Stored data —

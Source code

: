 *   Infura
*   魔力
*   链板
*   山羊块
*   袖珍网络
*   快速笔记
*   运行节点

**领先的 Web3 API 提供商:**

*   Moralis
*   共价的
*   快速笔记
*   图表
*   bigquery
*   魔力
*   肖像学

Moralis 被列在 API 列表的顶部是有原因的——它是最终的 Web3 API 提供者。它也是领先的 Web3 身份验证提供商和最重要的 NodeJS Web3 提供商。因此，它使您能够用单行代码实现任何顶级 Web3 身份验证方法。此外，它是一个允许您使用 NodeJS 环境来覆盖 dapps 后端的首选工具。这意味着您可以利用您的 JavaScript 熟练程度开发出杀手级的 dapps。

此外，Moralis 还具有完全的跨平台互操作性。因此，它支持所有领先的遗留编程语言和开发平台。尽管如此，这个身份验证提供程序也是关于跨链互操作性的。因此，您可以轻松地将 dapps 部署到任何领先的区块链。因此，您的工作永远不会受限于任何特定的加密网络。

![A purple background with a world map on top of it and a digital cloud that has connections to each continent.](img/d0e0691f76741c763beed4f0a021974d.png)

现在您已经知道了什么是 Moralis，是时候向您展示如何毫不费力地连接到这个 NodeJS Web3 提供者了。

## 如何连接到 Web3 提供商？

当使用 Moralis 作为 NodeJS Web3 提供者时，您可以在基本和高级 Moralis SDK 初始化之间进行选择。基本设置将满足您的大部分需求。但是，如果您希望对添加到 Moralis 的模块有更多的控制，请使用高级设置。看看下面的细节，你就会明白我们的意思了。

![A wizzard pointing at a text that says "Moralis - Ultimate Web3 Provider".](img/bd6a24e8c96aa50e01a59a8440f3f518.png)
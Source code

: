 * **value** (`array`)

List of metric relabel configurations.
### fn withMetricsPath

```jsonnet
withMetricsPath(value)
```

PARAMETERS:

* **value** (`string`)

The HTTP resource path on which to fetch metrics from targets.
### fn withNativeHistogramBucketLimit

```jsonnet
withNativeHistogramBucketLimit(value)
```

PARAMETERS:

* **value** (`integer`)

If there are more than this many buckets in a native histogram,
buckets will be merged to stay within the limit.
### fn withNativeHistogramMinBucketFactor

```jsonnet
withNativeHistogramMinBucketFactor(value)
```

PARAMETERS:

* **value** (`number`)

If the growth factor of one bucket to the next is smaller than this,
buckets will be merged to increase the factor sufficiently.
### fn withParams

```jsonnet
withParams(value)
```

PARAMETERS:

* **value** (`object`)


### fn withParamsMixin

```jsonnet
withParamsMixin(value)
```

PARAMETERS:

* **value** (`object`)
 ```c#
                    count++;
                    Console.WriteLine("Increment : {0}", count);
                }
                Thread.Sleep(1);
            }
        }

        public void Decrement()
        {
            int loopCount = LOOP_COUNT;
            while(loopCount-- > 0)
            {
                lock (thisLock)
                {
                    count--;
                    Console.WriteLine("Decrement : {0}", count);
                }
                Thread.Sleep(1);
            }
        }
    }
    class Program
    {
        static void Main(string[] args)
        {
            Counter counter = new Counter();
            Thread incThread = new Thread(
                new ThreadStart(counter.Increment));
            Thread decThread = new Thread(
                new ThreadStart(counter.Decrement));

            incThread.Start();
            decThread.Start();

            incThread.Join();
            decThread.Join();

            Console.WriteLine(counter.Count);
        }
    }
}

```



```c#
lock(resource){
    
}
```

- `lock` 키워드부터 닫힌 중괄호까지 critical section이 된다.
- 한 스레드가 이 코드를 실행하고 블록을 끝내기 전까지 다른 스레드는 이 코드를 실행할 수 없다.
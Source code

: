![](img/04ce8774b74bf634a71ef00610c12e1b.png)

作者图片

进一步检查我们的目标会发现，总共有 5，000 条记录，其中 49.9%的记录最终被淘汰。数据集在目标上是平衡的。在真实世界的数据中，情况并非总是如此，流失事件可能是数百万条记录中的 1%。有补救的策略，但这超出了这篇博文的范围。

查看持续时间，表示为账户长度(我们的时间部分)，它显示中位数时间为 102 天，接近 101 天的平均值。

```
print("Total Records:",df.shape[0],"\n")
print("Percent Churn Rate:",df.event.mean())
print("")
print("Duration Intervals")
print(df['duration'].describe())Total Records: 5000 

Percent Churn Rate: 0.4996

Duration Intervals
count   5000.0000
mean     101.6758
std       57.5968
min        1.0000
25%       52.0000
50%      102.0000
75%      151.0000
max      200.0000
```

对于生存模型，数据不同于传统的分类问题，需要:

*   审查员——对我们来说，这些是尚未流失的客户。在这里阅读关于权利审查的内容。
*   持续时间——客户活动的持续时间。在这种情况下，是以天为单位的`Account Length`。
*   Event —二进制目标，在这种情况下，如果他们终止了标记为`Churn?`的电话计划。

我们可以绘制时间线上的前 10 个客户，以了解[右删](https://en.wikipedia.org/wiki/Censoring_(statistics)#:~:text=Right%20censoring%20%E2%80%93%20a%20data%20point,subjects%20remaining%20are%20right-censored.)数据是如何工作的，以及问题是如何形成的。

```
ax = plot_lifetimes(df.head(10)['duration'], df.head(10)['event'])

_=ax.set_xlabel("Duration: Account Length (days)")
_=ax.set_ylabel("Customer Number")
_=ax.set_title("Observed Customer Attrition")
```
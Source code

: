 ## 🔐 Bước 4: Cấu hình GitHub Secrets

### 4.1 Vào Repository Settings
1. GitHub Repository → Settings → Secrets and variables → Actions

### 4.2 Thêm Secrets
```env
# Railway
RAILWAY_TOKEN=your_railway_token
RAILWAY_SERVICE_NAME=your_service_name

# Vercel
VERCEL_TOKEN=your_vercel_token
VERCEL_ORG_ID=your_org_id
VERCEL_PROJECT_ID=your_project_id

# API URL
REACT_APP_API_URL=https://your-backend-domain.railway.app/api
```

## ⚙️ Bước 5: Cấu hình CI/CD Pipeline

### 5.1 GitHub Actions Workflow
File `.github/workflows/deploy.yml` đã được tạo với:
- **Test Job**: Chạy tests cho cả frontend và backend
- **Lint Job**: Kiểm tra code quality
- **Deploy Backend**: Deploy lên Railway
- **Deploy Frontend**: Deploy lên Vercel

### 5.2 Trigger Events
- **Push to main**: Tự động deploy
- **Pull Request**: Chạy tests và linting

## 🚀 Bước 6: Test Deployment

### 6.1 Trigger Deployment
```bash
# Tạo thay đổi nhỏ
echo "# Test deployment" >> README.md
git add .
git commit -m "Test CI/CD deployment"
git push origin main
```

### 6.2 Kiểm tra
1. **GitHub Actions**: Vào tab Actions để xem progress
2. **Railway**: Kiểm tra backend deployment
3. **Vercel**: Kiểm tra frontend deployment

EXERCISE INSTRUCTIONS —
Please copy each line of the records above that holds the word "Rate".

EXPECTED ANSWER —
print("Percent Churn Rate:",df.event.mean())
Percent Churn Rate: 0.4996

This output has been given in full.